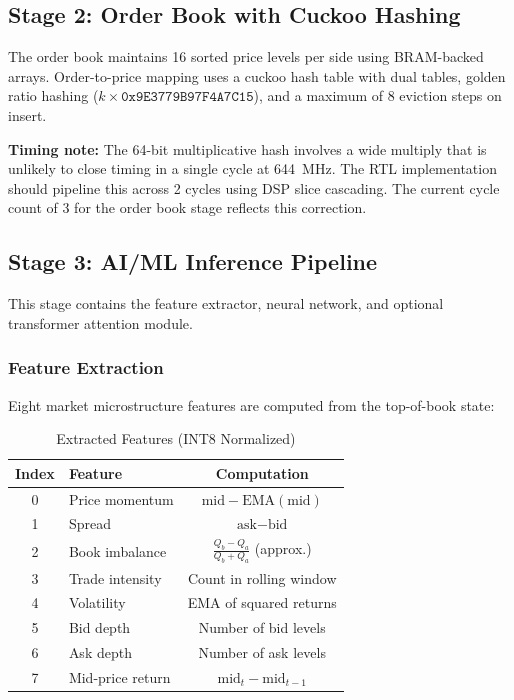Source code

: \documentclass[conference,10pt]{IEEEtran}
\begin{document}
\subsection{Stage 2: Order Book with Cuckoo Hashing}

The order book maintains 16 sorted price levels per side using BRAM-backed arrays. Order-to-price mapping uses a cuckoo hash table \cite{pagh2004} with dual tables, golden ratio hashing ($k \times \texttt{0x9E3779B97F4A7C15}$), and a maximum of 8 eviction steps on insert.

\textbf{Timing note:} The 64-bit multiplicative hash involves a wide multiply that is unlikely to close timing in a single cycle at 644~MHz. The RTL implementation should pipeline this across 2 cycles using DSP slice cascading. The current cycle count of 3 for the order book stage reflects this correction.

\subsection{Stage 3: AI/ML Inference Pipeline}

This stage contains the feature extractor, neural network, and optional transformer attention module.

\subsubsection{Feature Extraction}

Eight market microstructure features are computed from the top-of-book state:

\begin{table}[h]
\centering
\caption{Extracted Features (INT8 Normalized)}
\label{tab:features}
\begin{tabular}{@{}clc@{}}
\toprule
Index & Feature & Computation \\
\midrule
0 & Price momentum & $\text{mid} - \text{EMA}(\text{mid})$ \\
1 & Spread & $\text{ask} - \text{bid}$ \\
2 & Book imbalance & $\frac{Q_b - Q_a}{Q_b + Q_a}$ (approx.) \\
3 & Trade intensity & Count in rolling window \\
4 & Volatility & EMA of squared returns \\
5 & Bid depth & Number of bid levels \\
6 & Ask depth & Number of ask levels \\
7 & Mid-price return & $\text{mid}_t - \text{mid}_{t-1}$ \\
\bottomrule
\end{tabular}
\end{table}
\end{document}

- Problem details -
Print each line, exactly as written, from the one that contains "4 & Volatility & EMA of squared returns \\" to the end of the data above, with both end lines included and nothing else.

- Response to this task -
4 & Volatility & EMA of squared returns \\
5 & Bid depth & Number of bid levels \\
6 & Ask depth & Number of ask levels \\
7 & Mid-price return & $\text{mid}_t - \text{mid}_{t-1}$ \\
\bottomrule
\end{tabular}
\end{table}
\end{document}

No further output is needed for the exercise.